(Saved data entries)

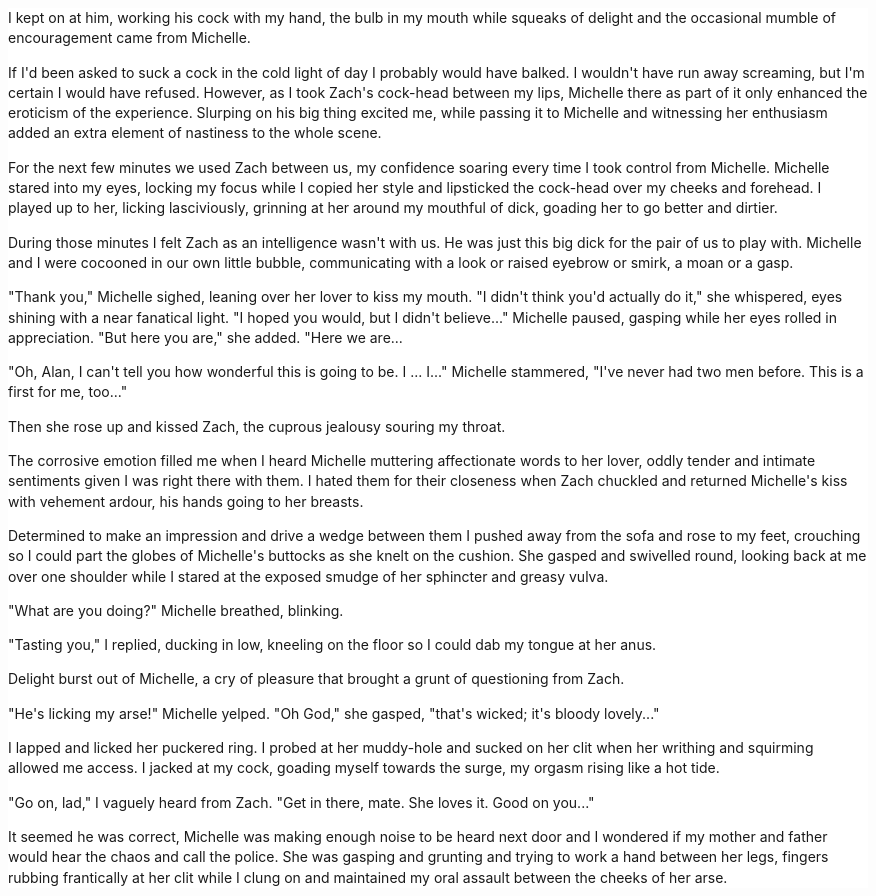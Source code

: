 I kept on at him, working his cock with my hand, the bulb in my mouth while squeaks of delight and the occasional mumble of encouragement came from Michelle. 

If I'd been asked to suck a cock in the cold light of day I probably would have balked. I wouldn't have run away screaming, but I'm certain I would have refused. However, as I took Zach's cock-head between my lips, Michelle there as part of it only enhanced the eroticism of the experience. Slurping on his big thing excited me, while passing it to Michelle and witnessing her enthusiasm added an extra element of nastiness to the whole scene. 

For the next few minutes we used Zach between us, my confidence soaring every time I took control from Michelle. Michelle stared into my eyes, locking my focus while I copied her style and lipsticked the cock-head over my cheeks and forehead. I played up to her, licking lasciviously, grinning at her around my mouthful of dick, goading her to go better and dirtier. 

During those minutes I felt Zach as an intelligence wasn't with us. He was just this big dick for the pair of us to play with. Michelle and I were cocooned in our own little bubble, communicating with a look or raised eyebrow or smirk, a moan or a gasp. 

"Thank you," Michelle sighed, leaning over her lover to kiss my mouth. "I didn't think you'd actually do it," she whispered, eyes shining with a near fanatical light. "I hoped you would, but I didn't believe..." Michelle paused, gasping while her eyes rolled in appreciation. "But here you are," she added. "Here we are... 

"Oh, Alan, I can't tell you how wonderful this is going to be. I ... I..." Michelle stammered, "I've never had two men before. This is a first for me, too..." 

Then she rose up and kissed Zach, the cuprous jealousy souring my throat. 

The corrosive emotion filled me when I heard Michelle muttering affectionate words to her lover, oddly tender and intimate sentiments given I was right there with them. I hated them for their closeness when Zach chuckled and returned Michelle's kiss with vehement ardour, his hands going to her breasts. 

Determined to make an impression and drive a wedge between them I pushed away from the sofa and rose to my feet, crouching so I could part the globes of Michelle's buttocks as she knelt on the cushion. She gasped and swivelled round, looking back at me over one shoulder while I stared at the exposed smudge of her sphincter and greasy vulva. 

"What are you doing?" Michelle breathed, blinking. 

"Tasting you," I replied, ducking in low, kneeling on the floor so I could dab my tongue at her anus. 

Delight burst out of Michelle, a cry of pleasure that brought a grunt of questioning from Zach. 

"He's licking my arse!" Michelle yelped. "Oh God," she gasped, "that's wicked; it's bloody lovely..." 

I lapped and licked her puckered ring. I probed at her muddy-hole and sucked on her clit when her writhing and squirming allowed me access. I jacked at my cock, goading myself towards the surge, my orgasm rising like a hot tide. 

"Go on, lad," I vaguely heard from Zach. "Get in there, mate. She loves it. Good on you..." 

It seemed he was correct, Michelle was making enough noise to be heard next door and I wondered if my mother and father would hear the chaos and call the police. She was gasping and grunting and trying to work a hand between her legs, fingers rubbing frantically at her clit while I clung on and maintained my oral assault between the cheeks of her arse.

### What you should do
Verbatim copy, pictures excluded: output the lines from the first line of the records above through the line containing "If I'd been".

### Answer to this problem
Source code

: I kept on at him, working his cock with my hand, the bulb in my mouth while squeaks of delight and the occasional mumble of encouragement came from Michelle. 

If I'd been asked to suck a cock in the cold light of day I probably would have balked. I wouldn't have run away screaming, but I'm certain I would have refused. However, as I took Zach's cock-head between my lips, Michelle there as part of it only enhanced the eroticism of the experience. Slurping on his big thing excited me, while passing it to Michelle and witnessing her enthusiasm added an extra element of nastiness to the whole scene. 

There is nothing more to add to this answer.